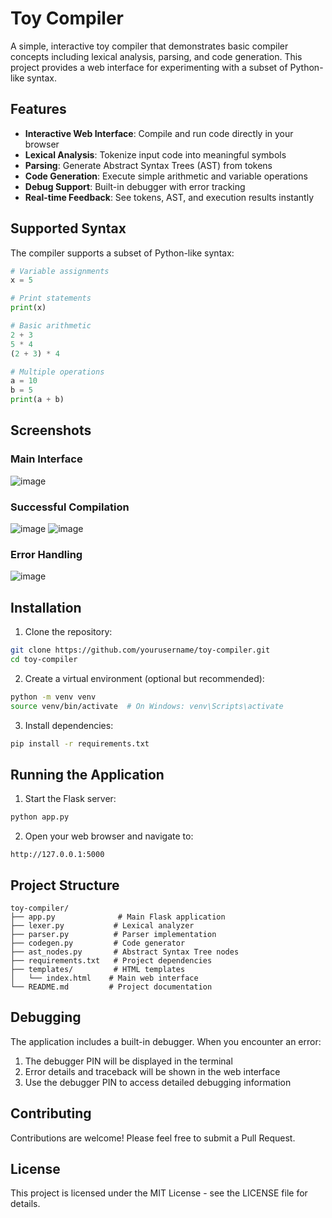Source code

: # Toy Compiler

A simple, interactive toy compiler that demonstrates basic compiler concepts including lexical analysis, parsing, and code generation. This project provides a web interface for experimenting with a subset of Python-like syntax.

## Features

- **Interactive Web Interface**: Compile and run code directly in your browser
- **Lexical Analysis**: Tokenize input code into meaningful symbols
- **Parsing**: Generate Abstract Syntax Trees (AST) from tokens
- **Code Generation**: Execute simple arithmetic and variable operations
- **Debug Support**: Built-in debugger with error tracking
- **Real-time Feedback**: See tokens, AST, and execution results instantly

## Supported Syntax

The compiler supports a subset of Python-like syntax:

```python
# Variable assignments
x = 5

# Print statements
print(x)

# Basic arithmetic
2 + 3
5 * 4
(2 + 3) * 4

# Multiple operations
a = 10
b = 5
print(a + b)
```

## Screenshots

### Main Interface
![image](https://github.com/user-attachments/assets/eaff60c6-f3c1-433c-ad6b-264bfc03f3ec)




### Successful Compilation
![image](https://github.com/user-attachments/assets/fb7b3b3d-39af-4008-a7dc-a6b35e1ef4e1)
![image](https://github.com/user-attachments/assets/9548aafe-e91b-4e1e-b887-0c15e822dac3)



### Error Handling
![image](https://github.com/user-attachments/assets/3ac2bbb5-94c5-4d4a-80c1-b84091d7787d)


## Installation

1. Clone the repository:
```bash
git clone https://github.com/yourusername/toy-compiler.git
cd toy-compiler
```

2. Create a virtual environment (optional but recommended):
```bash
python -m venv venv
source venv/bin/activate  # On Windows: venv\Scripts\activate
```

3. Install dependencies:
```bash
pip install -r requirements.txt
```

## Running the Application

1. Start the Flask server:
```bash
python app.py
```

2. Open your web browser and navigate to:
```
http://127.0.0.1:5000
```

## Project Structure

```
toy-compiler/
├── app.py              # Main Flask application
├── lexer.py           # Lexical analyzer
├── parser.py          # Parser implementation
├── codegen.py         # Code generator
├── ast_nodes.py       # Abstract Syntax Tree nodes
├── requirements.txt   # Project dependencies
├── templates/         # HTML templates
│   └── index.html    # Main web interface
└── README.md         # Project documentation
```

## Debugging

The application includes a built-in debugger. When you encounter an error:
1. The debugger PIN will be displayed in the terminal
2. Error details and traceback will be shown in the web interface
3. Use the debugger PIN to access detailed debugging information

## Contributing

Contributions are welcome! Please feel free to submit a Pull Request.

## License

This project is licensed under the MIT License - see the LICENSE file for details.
· · · · ·
■ Activity
Restate the tail of the listing word for word, beginning at the line containing "1. The debugger".

■ Task result
1. The debugger PIN will be displayed in the terminal
2. Error details and traceback will be shown in the web interface
3. Use the debugger PIN to access detailed debugging information

## Contributing

Contributions are welcome! Please feel free to submit a Pull Request.

## License

This project is licensed under the MIT License - see the LICENSE file for details.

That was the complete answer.